▶ **Exercise goal**: Please repeat the data below exactly, with the pictures removed.

▶ **Dataset entries**:
+ + + + + + +

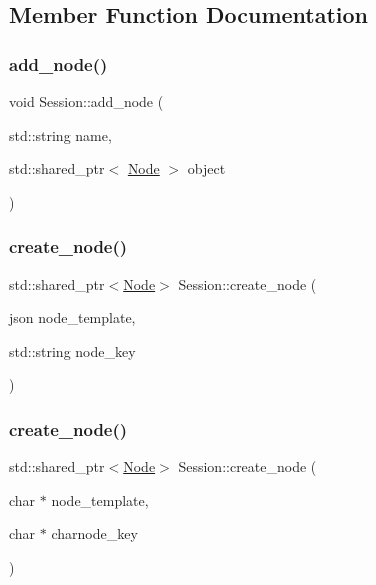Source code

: \subsection{Member Function Documentation}
\mbox{\label{class_session_a7b5d3b9db809cc54e515639b78b0e811}} 
\subsubsection{\texorpdfstring{add\+\_\+node()}{add\_node()}}
{\footnotesize\ttfamily void Session\+::add\+\_\+node (\begin{DoxyParamCaption}\item[{std\+::string}]{name,  }\item[{std\+::shared\+\_\+ptr$<$ \hyperlink{class_node}{Node} $>$}]{object }\end{DoxyParamCaption})}

\mbox{\label{class_session_aa546642e267c2117abaee79025d6e1a8}} 
\subsubsection{\texorpdfstring{create\+\_\+node()}{create\_node()}\hspace{0.1cm}{\footnotesize\ttfamily [1/2]}}
{\footnotesize\ttfamily std\+::shared\+\_\+ptr$<$\hyperlink{class_node}{Node}$>$ Session\+::create\+\_\+node (\begin{DoxyParamCaption}\item[{json}]{node\+\_\+template,  }\item[{std\+::string}]{node\+\_\+key }\end{DoxyParamCaption})}

\mbox{\label{class_session_a4829a2015ef1ceaf78c49c953b54258e}} 
\subsubsection{\texorpdfstring{create\+\_\+node()}{create\_node()}\hspace{0.1cm}{\footnotesize\ttfamily [2/2]}}
{\footnotesize\ttfamily std\+::shared\+\_\+ptr$<$\hyperlink{class_node}{Node}$>$ Session\+::create\+\_\+node (\begin{DoxyParamCaption}\item[{char $\ast$}]{node\+\_\+template,  }\item[{char $\ast$}]{charnode\+\_\+key }\end{DoxyParamCaption})}

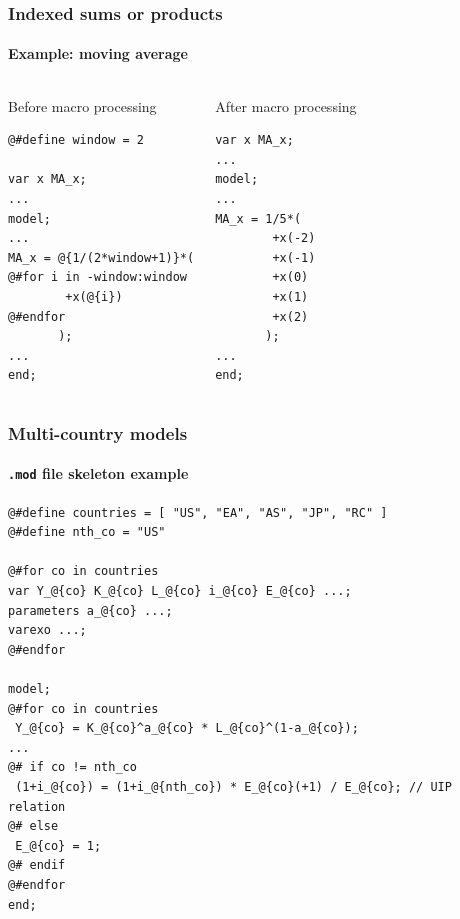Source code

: \documentclass[aspectratio=169]{beamer}
\begin{document}
\begin{frame}[fragile=singleslide]
  \frametitle{Indexed sums or products}
  \framesubtitle{Example: moving average}
  \begin{columns}[T]
    \begin{block}{Before macro processing}
\begin{verbatim}
@#define window = 2

var x MA_x;
...
model;
...
MA_x = @{1/(2*window+1)}*(
@#for i in -window:window
        +x(@{i})
@#endfor
       );
...
end;
\end{verbatim}
    \end{block}
    \begin{block}{After macro processing}
\begin{verbatim}
var x MA_x;
...
model;
...
MA_x = 1/5*(
        +x(-2)
        +x(-1)
        +x(0)
        +x(1)
        +x(2)
       );
...
end;
\end{verbatim}
    \end{block}
  \end{columns}
\end{frame}

\begin{frame}[fragile=singleslide]
  \frametitle{Multi-country models}
  \framesubtitle{\texttt{.mod} file skeleton example}
  \scriptsize
\begin{verbatim}
@#define countries = [ "US", "EA", "AS", "JP", "RC" ]
@#define nth_co = "US"

@#for co in countries
var Y_@{co} K_@{co} L_@{co} i_@{co} E_@{co} ...;
parameters a_@{co} ...;
varexo ...;
@#endfor

model;
@#for co in countries
 Y_@{co} = K_@{co}^a_@{co} * L_@{co}^(1-a_@{co});
...
@# if co != nth_co
 (1+i_@{co}) = (1+i_@{nth_co}) * E_@{co}(+1) / E_@{co}; // UIP relation
@# else
 E_@{co} = 1;
@# endif
@#endfor
end;
\end{verbatim}
  \normalsize
\end{frame}
\end{document}
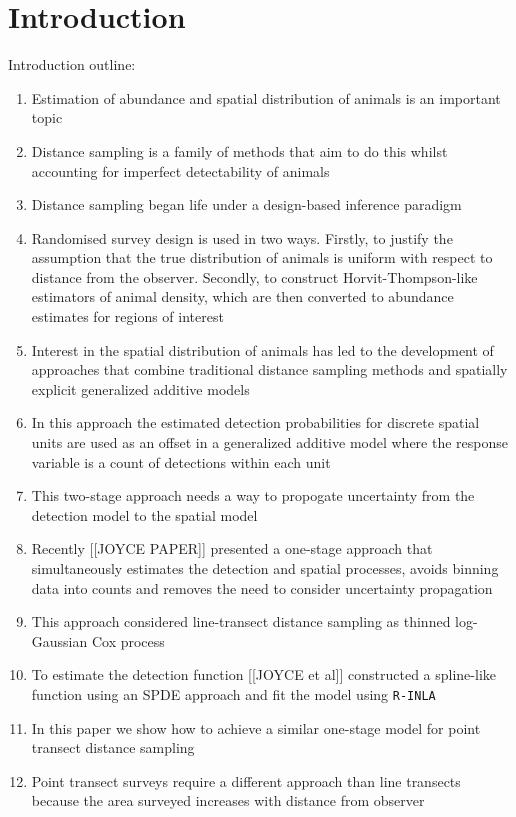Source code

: \documentclass[preprint,12pt]{elsarticle}
\begin{document}
\section*{Introduction}

Introduction outline:
\begin{enumerate}
	\item Estimation of abundance and spatial distribution of animals is an important topic
	\item Distance sampling is a family of methods that aim to do this whilst accounting for imperfect detectability of animals
	\item Distance sampling began life under a design-based inference paradigm
	\item Randomised survey design is used in two ways.  Firstly, to justify the assumption that the true distribution of animals is uniform with respect to distance from the observer.  Secondly, to construct Horvit-Thompson-like estimators of animal density, which are then converted to abundance estimates for regions of interest
	\item Interest in the spatial distribution of animals has led to the development of approaches that combine traditional distance sampling methods and spatially explicit generalized additive models
	\item In this approach the estimated detection probabilities for discrete spatial units are used as an offset in a generalized additive model where the response variable is a count of detections within each unit
	\item This two-stage approach needs a way to propogate uncertainty from the detection model to the spatial model
	\item Recently [[JOYCE PAPER]] presented a one-stage approach that simultaneously estimates the detection and spatial processes, avoids binning data into counts and removes the need to consider uncertainty propagation
	\item This approach considered line-transect distance sampling as thinned log-Gaussian Cox process
	\item To estimate the detection function [[JOYCE et al]] constructed a spline-like function using an SPDE approach and fit the model using \texttt{R-INLA}
	\item In this paper we show how to achieve a similar one-stage model for point transect distance sampling
	\item Point transect surveys require a different approach than line transects because the area surveyed increases with distance from observer

\end{enumerate}
\end{document}
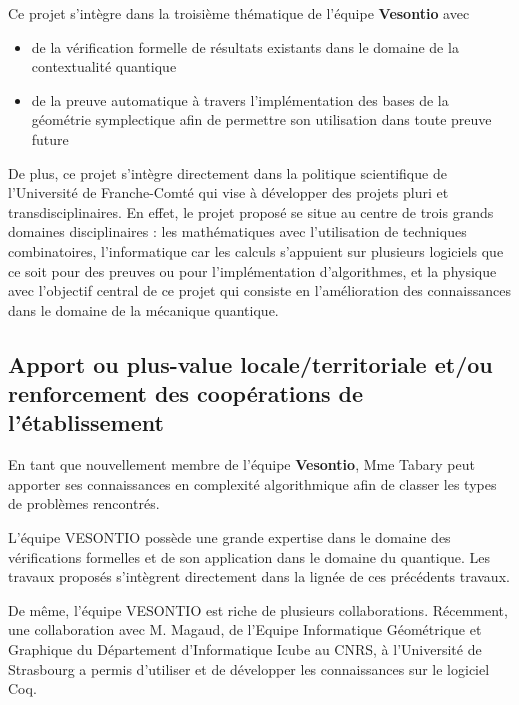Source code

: \documentclass[10pt, a4paper, french]{article}
\begin{document}
Ce projet s'intègre dans la troisième thématique de l'équipe \textbf{Vesontio} avec 
\begin{itemize}
    \item de la vérification formelle de résultats existants dans le domaine de la contextualité quantique
 \item  de la preuve automatique à travers l'implémentation des bases de la géométrie symplectique afin de permettre son utilisation dans toute preuve future
\end{itemize}

De plus, ce projet s'intègre directement dans la politique scientifique de l'Université de Franche-Comté qui vise à développer des projets pluri et transdisciplinaires. En effet, le projet proposé  se  situe au centre de trois grands domaines disciplinaires : les mathématiques avec l'utilisation de techniques combinatoires, l'informatique car les calculs s'appuient sur plusieurs logiciels que ce soit pour des preuves ou pour l'implémentation d'algorithmes, et la physique avec l'objectif central de ce projet qui consiste en l'amélioration des connaissances dans le domaine de la mécanique quantique.

\subsection{Apport ou plus-value locale/territoriale et/ou renforcement des coopérations de l'établissement}

En tant que nouvellement membre de l'équipe \textbf{Vesontio}, Mme Tabary peut apporter ses connaissances en complexité algorithmique afin de classer les types de problèmes rencontrés\cite{tabary2018new, TomDavot, tabary2020new}. 

L'équipe VESONTIO possède une grande expertise dans le domaine des vérifications formelles et de son application dans le domaine du quantique. Les travaux proposés s'intègrent directement dans la lignée de ces précédents travaux. 

De même, l'équipe VESONTIO est riche de plusieurs collaborations. Récemment, une collaboration avec M. Magaud, de l'Equipe Informatique Géométrique et Graphique du Département d'Informatique
Icube au CNRS, à l'Université de Strasbourg a permis d'utiliser et de développer les connaissances sur le logiciel Coq.



\end{document}
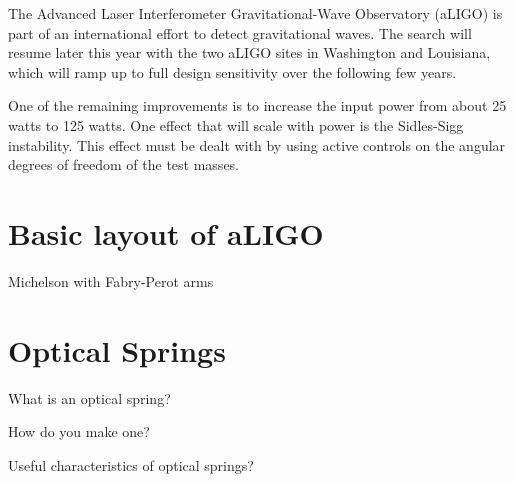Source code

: The Advanced Laser Interferometer Gravitational-Wave Observatory (aLIGO) is part of an international effort to detect gravitational waves. 
The search will resume later this year with the two aLIGO sites in Washington and Louisiana, which will ramp up to full design sensitivity over the following few years.

One of the remaining improvements is to increase the input power from about 25 watts to 125 watts.
One effect that will scale with power is the Sidles-Sigg instability. 
This effect must be dealt with by using active controls on the angular degrees of freedom of the test masses.

\section{Basic layout of aLIGO}

Michelson with Fabry-Perot arms

\section{Optical Springs}

What is an optical spring?

How do you make one?

Useful characteristics of optical springs?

+ + + + + + +

▶ **Exercise solution**:
Source code

: \subsection{Member Function Documentation}
\mbox{\label{class_session_a7b5d3b9db809cc54e515639b78b0e811}} 
\subsubsection{\texorpdfstring{add\+\_\+node()}{add\_node()}}
{\footnotesize\ttfamily void Session\+::add\+\_\+node (\begin{DoxyParamCaption}\item[{std\+::string}]{name,  }\item[{std\+::shared\+\_\+ptr$<$ \hyperlink{class_node}{Node} $>$}]{object }\end{DoxyParamCaption})}

\mbox{\label{class_session_aa546642e267c2117abaee79025d6e1a8}} 
\subsubsection{\texorpdfstring{create\+\_\+node()}{create\_node()}\hspace{0.1cm}{\footnotesize\ttfamily [1/2]}}
{\footnotesize\ttfamily std\+::shared\+\_\+ptr$<$\hyperlink{class_node}{Node}$>$ Session\+::create\+\_\+node (\begin{DoxyParamCaption}\item[{json}]{node\+\_\+template,  }\item[{std\+::string}]{node\+\_\+key }\end{DoxyParamCaption})}

\mbox{\label{class_session_a4829a2015ef1ceaf78c49c953b54258e}} 
\subsubsection{\texorpdfstring{create\+\_\+node()}{create\_node()}\hspace{0.1cm}{\footnotesize\ttfamily [2/2]}}
{\footnotesize\ttfamily std\+::shared\+\_\+ptr$<$\hyperlink{class_node}{Node}$>$ Session\+::create\+\_\+node (\begin{DoxyParamCaption}\item[{char $\ast$}]{node\+\_\+template,  }\item[{char $\ast$}]{charnode\+\_\+key }\end{DoxyParamCaption})}

Source code

: \documentclass[aspectratio=169]{beamer}
\begin{document}
\begin{frame}[fragile=singleslide]
  \frametitle{Indexed sums or products}
  \framesubtitle{Example: moving average}
  \begin{columns}[T]
    \begin{block}{Before macro processing}
\begin{verbatim}
@#define window = 2

var x MA_x;
...
model;
...
MA_x = @{1/(2*window+1)}*(
@#for i in -window:window
        +x(@{i})
@#endfor
       );
...
end;
\end{verbatim}
    \end{block}
    \begin{block}{After macro processing}
\begin{verbatim}
var x MA_x;
...
model;
...
MA_x = 1/5*(
        +x(-2)
        +x(-1)
        +x(0)
        +x(1)
        +x(2)
       );
...
end;
\end{verbatim}
    \end{block}
  \end{columns}
\end{frame}

\begin{frame}[fragile=singleslide]
  \frametitle{Multi-country models}
  \framesubtitle{\texttt{.mod} file skeleton example}
  \scriptsize
\begin{verbatim}
@#define countries = [ "US", "EA", "AS", "JP", "RC" ]
@#define nth_co = "US"

@#for co in countries
var Y_@{co} K_@{co} L_@{co} i_@{co} E_@{co} ...;
parameters a_@{co} ...;
varexo ...;
@#endfor

model;
@#for co in countries
 Y_@{co} = K_@{co}^a_@{co} * L_@{co}^(1-a_@{co});
...
@# if co != nth_co
 (1+i_@{co}) = (1+i_@{nth_co}) * E_@{co}(+1) / E_@{co}; // UIP relation
@# else
 E_@{co} = 1;
@# endif
@#endfor
end;
\end{verbatim}
  \normalsize
\end{frame}
\end{document}
Source code

: \documentclass[preprint,12pt]{elsarticle}
\begin{document}
\section*{Introduction}

Introduction outline:
\begin{enumerate}
	\item Estimation of abundance and spatial distribution of animals is an important topic
	\item Distance sampling is a family of methods that aim to do this whilst accounting for imperfect detectability of animals
	\item Distance sampling began life under a design-based inference paradigm
	\item Randomised survey design is used in two ways.  Firstly, to justify the assumption that the true distribution of animals is uniform with respect to distance from the observer.  Secondly, to construct Horvit-Thompson-like estimators of animal density, which are then converted to abundance estimates for regions of interest
	\item Interest in the spatial distribution of animals has led to the development of approaches that combine traditional distance sampling methods and spatially explicit generalized additive models
	\item In this approach the estimated detection probabilities for discrete spatial units are used as an offset in a generalized additive model where the response variable is a count of detections within each unit
	\item This two-stage approach needs a way to propogate uncertainty from the detection model to the spatial model
	\item Recently [[JOYCE PAPER]] presented a one-stage approach that simultaneously estimates the detection and spatial processes, avoids binning data into counts and removes the need to consider uncertainty propagation
	\item This approach considered line-transect distance sampling as thinned log-Gaussian Cox process
	\item To estimate the detection function [[JOYCE et al]] constructed a spline-like function using an SPDE approach and fit the model using \texttt{R-INLA}
	\item In this paper we show how to achieve a similar one-stage model for point transect distance sampling
	\item Point transect surveys require a different approach than line transects because the area surveyed increases with distance from observer

\end{enumerate}
\end{document}
Source code

: \documentclass[10pt, a4paper, french]{article}
\begin{document}
Ce projet s'intègre dans la troisième thématique de l'équipe \textbf{Vesontio} avec 
\begin{itemize}
    \item de la vérification formelle de résultats existants dans le domaine de la contextualité quantique
 \item  de la preuve automatique à travers l'implémentation des bases de la géométrie symplectique afin de permettre son utilisation dans toute preuve future
\end{itemize}

De plus, ce projet s'intègre directement dans la politique scientifique de l'Université de Franche-Comté qui vise à développer des projets pluri et transdisciplinaires. En effet, le projet proposé  se  situe au centre de trois grands domaines disciplinaires : les mathématiques avec l'utilisation de techniques combinatoires, l'informatique car les calculs s'appuient sur plusieurs logiciels que ce soit pour des preuves ou pour l'implémentation d'algorithmes, et la physique avec l'objectif central de ce projet qui consiste en l'amélioration des connaissances dans le domaine de la mécanique quantique.

\subsection{Apport ou plus-value locale/territoriale et/ou renforcement des coopérations de l'établissement}

En tant que nouvellement membre de l'équipe \textbf{Vesontio}, Mme Tabary peut apporter ses connaissances en complexité algorithmique afin de classer les types de problèmes rencontrés\cite{tabary2018new, TomDavot, tabary2020new}. 

L'équipe VESONTIO possède une grande expertise dans le domaine des vérifications formelles et de son application dans le domaine du quantique. Les travaux proposés s'intègrent directement dans la lignée de ces précédents travaux. 

De même, l'équipe VESONTIO est riche de plusieurs collaborations. Récemment, une collaboration avec M. Magaud, de l'Equipe Informatique Géométrique et Graphique du Département d'Informatique
Icube au CNRS, à l'Université de Strasbourg a permis d'utiliser et de développer les connaissances sur le logiciel Coq.



\end{document}
Source code

: The Advanced Laser Interferometer Gravitational-Wave Observatory (aLIGO) is part of an international effort to detect gravitational waves. 
The search will resume later this year with the two aLIGO sites in Washington and Louisiana, which will ramp up to full design sensitivity over the following few years.

One of the remaining improvements is to increase the input power from about 25 watts to 125 watts.
One effect that will scale with power is the Sidles-Sigg instability. 
This effect must be dealt with by using active controls on the angular degrees of freedom of the test masses.

\section{Basic layout of aLIGO}

Michelson with Fabry-Perot arms

\section{Optical Springs}

What is an optical spring?

How do you make one?

Useful characteristics of optical springs?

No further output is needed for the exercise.